Is it a compliment to be told that your mental health issues are so complex they’re not easy to treat?

My ‘problems’ aren’t easy to categorise. And as a result, they have not been easy to deal with. As a veteran who served in Northern Ireland, as a reservist in Iraq, a paramedic in London and in counter-terrorism I’ve seen more than my fair share of trauma in my lifetime.

By my own admission, I have sought adrenalin-fuelled roles in my line of work. I have performed emergency cardiac surgery as a paramedic in a pre-hospital trauma team, faced ambush, been held hostage, dealt with daily knife violence on the streets where I’ve had to make critical judgement calls about whether to use lethal force to defend myself.

As I built up the years of experience going from one hostile environment to another, I didn’t appreciate the accumulative toll this was having on me. I thought I was doing the right things, such as debriefs, and counselling, but it wasn’t enough. That was until a key moment when a bang outside my work car in East London caused me to think I was coming under enemy fire. I had been sitting stationary in a line of traffic when an advertising board outside a pub fell over with an almighty clatter onto the pavement. My reaction wasn’t normal. It triggered a response that was way out of proportion. I couldn’t calm down; my chest was tight, and I couldn’t stop shaking. I saw my GP who prescribed sleep and rest. That was in 2018. What I realised was that I’d been suppressing flashbacks from my time in Northern Ireland for years and adding to them since with more trauma from my work.

I was at the same time physically ill. I had severe headaches and frequent viruses I just couldn’t shake off and I was experiencing poor sleep. The NHS struggled to give me a diagnosis – that was the first time I heard I was a complex case.

I felt I was imploding, and I found accessing services extremely hard. I ended up going to small charities for help and it seemed no one could provide joined-up care. I cannot knock the charities because all the ones I saw were incredibly helpful in their own way; providing talking therapies, access to a sleep clinic and, most of important of all, links with veterans who had also experienced similar PTSD.

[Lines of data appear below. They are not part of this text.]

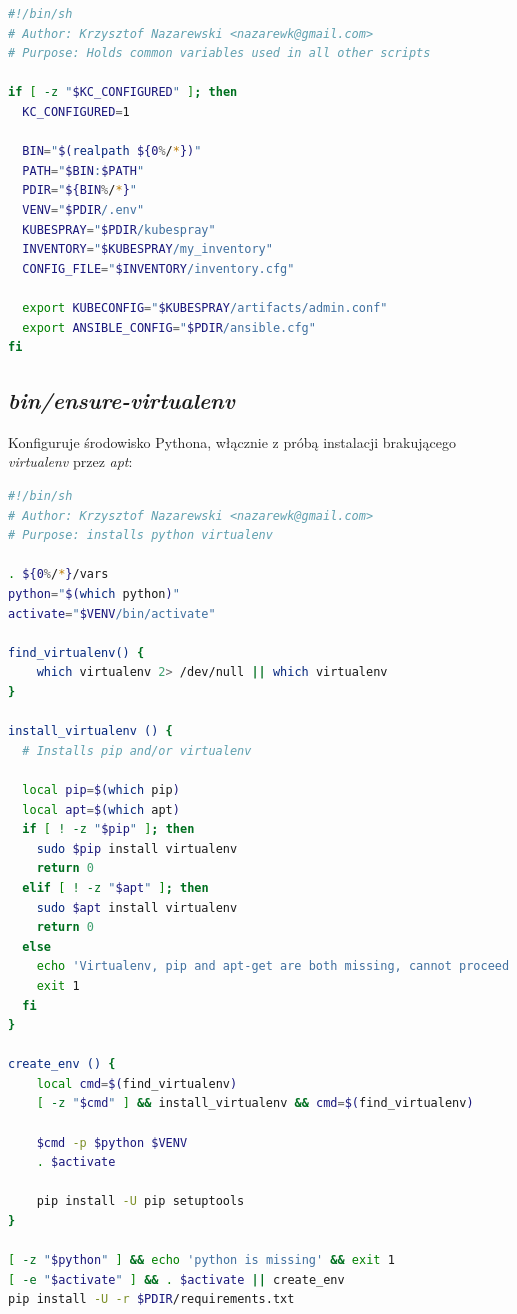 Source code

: \documentclass[a4paper,12pt,twoside,openany]{report}
\begin{document}
\begin{lstlisting}[language=bash]
#!/bin/sh
# Author: Krzysztof Nazarewski <nazarewk@gmail.com>
# Purpose: Holds common variables used in all other scripts

if [ -z "$KC_CONFIGURED" ]; then
  KC_CONFIGURED=1

  BIN="$(realpath ${0%/*})"
  PATH="$BIN:$PATH"
  PDIR="${BIN%/*}"
  VENV="$PDIR/.env"
  KUBESPRAY="$PDIR/kubespray"
  INVENTORY="$KUBESPRAY/my_inventory"
  CONFIG_FILE="$INVENTORY/inventory.cfg"

  export KUBECONFIG="$KUBESPRAY/artifacts/admin.conf"
  export ANSIBLE_CONFIG="$PDIR/ansible.cfg"
fi
\end{lstlisting}

\newpage

\hypertarget{binensure-virtualenv}{%
\subsection{\texorpdfstring{\emph{bin/ensure-virtualenv}}{bin/ensure-virtualenv}}\label{binensure-virtualenv}}

Konfiguruje środowisko Pythona, włącznie z próbą instalacji brakującego
\emph{virtualenv} przez \emph{apt}:

\begin{lstlisting}[language=bash]
#!/bin/sh
# Author: Krzysztof Nazarewski <nazarewk@gmail.com>
# Purpose: installs python virtualenv

. ${0%/*}/vars
python="$(which python)"
activate="$VENV/bin/activate"

find_virtualenv() {
    which virtualenv 2> /dev/null || which virtualenv
}

install_virtualenv () {
  # Installs pip and/or virtualenv

  local pip=$(which pip)
  local apt=$(which apt)
  if [ ! -z "$pip" ]; then
    sudo $pip install virtualenv
    return 0
  elif [ ! -z "$apt" ]; then
    sudo $apt install virtualenv
    return 0
  else
    echo 'Virtualenv, pip and apt-get are both missing, cannot proceed'
    exit 1
  fi
}

create_env () {
    local cmd=$(find_virtualenv)
    [ -z "$cmd" ] && install_virtualenv && cmd=$(find_virtualenv)

    $cmd -p $python $VENV
    . $activate

    pip install -U pip setuptools
}

[ -z "$python" ] && echo 'python is missing' && exit 1
[ -e "$activate" ] && . $activate || create_env
pip install -U -r $PDIR/requirements.txt
\end{lstlisting}
\end{document}

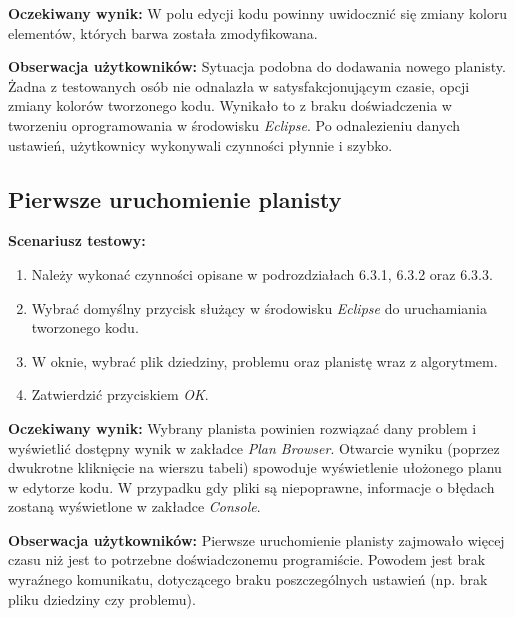 \textbf{Oczekiwany wynik:} W polu edycji kodu powinny uwidocznić się zmiany koloru elementów, których barwa została zmodyfikowana.

\textbf{Obserwacja użytkowników:} Sytuacja podobna do dodawania nowego planisty. Żadna z testowanych osób nie odnalazła w satysfakcjonującym czasie, opcji zmiany kolorów tworzonego kodu. Wynikało to z braku doświadczenia w tworzeniu oprogramowania w środowisku \textit{Eclipse}. Po odnalezieniu danych ustawień, użytkownicy wykonywali czynności płynnie i szybko. 
\subsection{Pierwsze uruchomienie planisty}
\textbf{Scenariusz testowy:}
  \begin{enumerate}
  
\item Należy wykonać czynności opisane w podrozdziałach 6.3.1, 6.3.2 oraz 6.3.3.
\item Wybrać domyślny przycisk służący w środowisku \textit{Eclipse} do uruchamiania tworzonego kodu.
\item W oknie, wybrać plik dziedziny, problemu oraz planistę wraz z algorytmem.
\item Zatwierdzić przyciskiem \textit{OK}. 
\end{enumerate}

\textbf{Oczekiwany wynik:} Wybrany planista powinien rozwiązać dany problem i wyświetlić dostępny wynik w zakładce \textit{Plan Browser}. Otwarcie wyniku (poprzez dwukrotne kliknięcie na wierszu tabeli) spowoduje wyświetlenie ułożonego planu w edytorze kodu. W przypadku gdy pliki są niepoprawne, informacje o błędach zostaną wyświetlone w zakładce \textit{Console}. 

\textbf{Obserwacja użytkowników:} Pierwsze uruchomienie planisty zajmowało więcej czasu niż jest to potrzebne doświadczonemu programiście. Powodem jest brak wyraźnego komunikatu, dotyczącego braku poszczególnych ustawień (np. brak pliku dziedziny czy problemu).



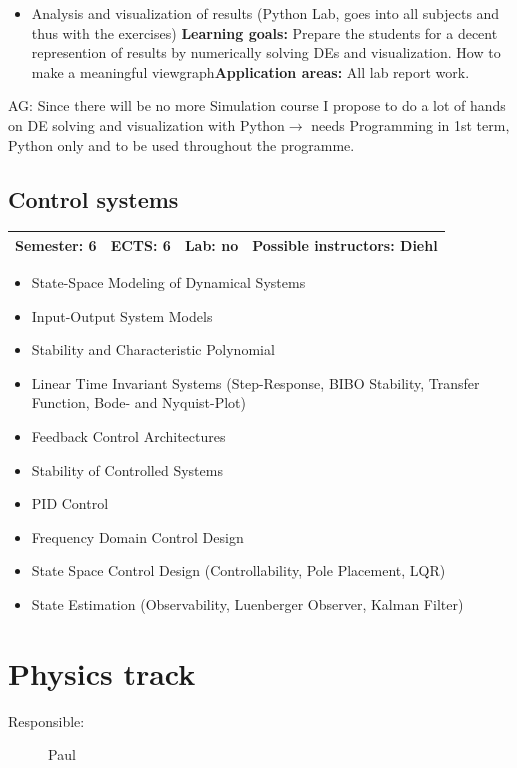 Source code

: \documentclass[12pt,twoside,fleqn,a4paper]{article}
\newcommand{\ag}[1]{{\color{blue}AG: #1}}  %
\newcommand{\goalapps}[2]{\newline\textbf{Learning goals:} #1\newline\textbf{Application areas:} #2}
\begin{document}
\begin{itemize}
\item Analysis and visualization of results (Python Lab, goes into all subjects and thus with the exercises)
\goalapps{Prepare the students for a decent represention of results by numerically solving DEs and visualization. How to make a meaningful viewgraph}{All lab report work.}
\end{itemize}
\ag{Since there will be no more Simulation course I propose to do a lot of hands on DE solving and visualization with Python$\rightarrow$ needs Programming in 1st term, Python only and to be used throughout the programme.}

\subsection{Control systems}
\begin{tabular}{llll} \hline
\textbf{Semester:} 6 & \textbf{ECTS:} 6 & \textbf{Lab:} no & \textbf{Possible instructors:} Diehl\\
\hline
\end{tabular}

\begin{itemize}
\setlength\itemsep{0cm}
\item State-Space Modeling of Dynamical Systems
\item Input-Output System Models
\item Stability and Characteristic Polynomial
\item Linear Time Invariant Systems (Step-Response, BIBO Stability, Transfer Function, Bode- and Nyquist-Plot)
\item Feedback Control Architectures
\item Stability of Controlled Systems
\item PID Control
\item Frequency Domain Control Design
\item State Space Control Design (Controllability, Pole Placement, LQR)
\item State Estimation (Observability, Luenberger Observer, Kalman Filter)
\end{itemize}


\newpage
\section{Physics track}
\begin{description}
\item[Responsible:] Paul
\end{description}
\vspace{1 mm}
\end{document}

Complex shouldn’t mean impossible

That’s why I’m now a patient carer representative at the Royal College of Psychiatrists’ Quality Network for Veterans’ Mental Health services. It’s introducing new standards to help improve outcomes for veterans by improving quality and by providing consistency across mental health services for veterans.

When I had to stop working, I lost my sense of self-worth because so much of my identity has been wrapped up in my profession. Using my experience to help improve services feels I’m still being of service, “giving back”, and helping other veterans. Although the network is in its infancy it aims to work with those organisations helping people like me across the country through quality improvement, peer, and self-review. The ambition being that there’s uniformity of high-quality care spread evenly through veterans’ services. It works with the NHS, the independent sector, and charities.

I’m not the only veteran who has struggled to get help but putting us in a category marked too complex is unfair and potentially more costly. We need joined-up services that are easy to access across the country, so that complex doesn’t mean impossible.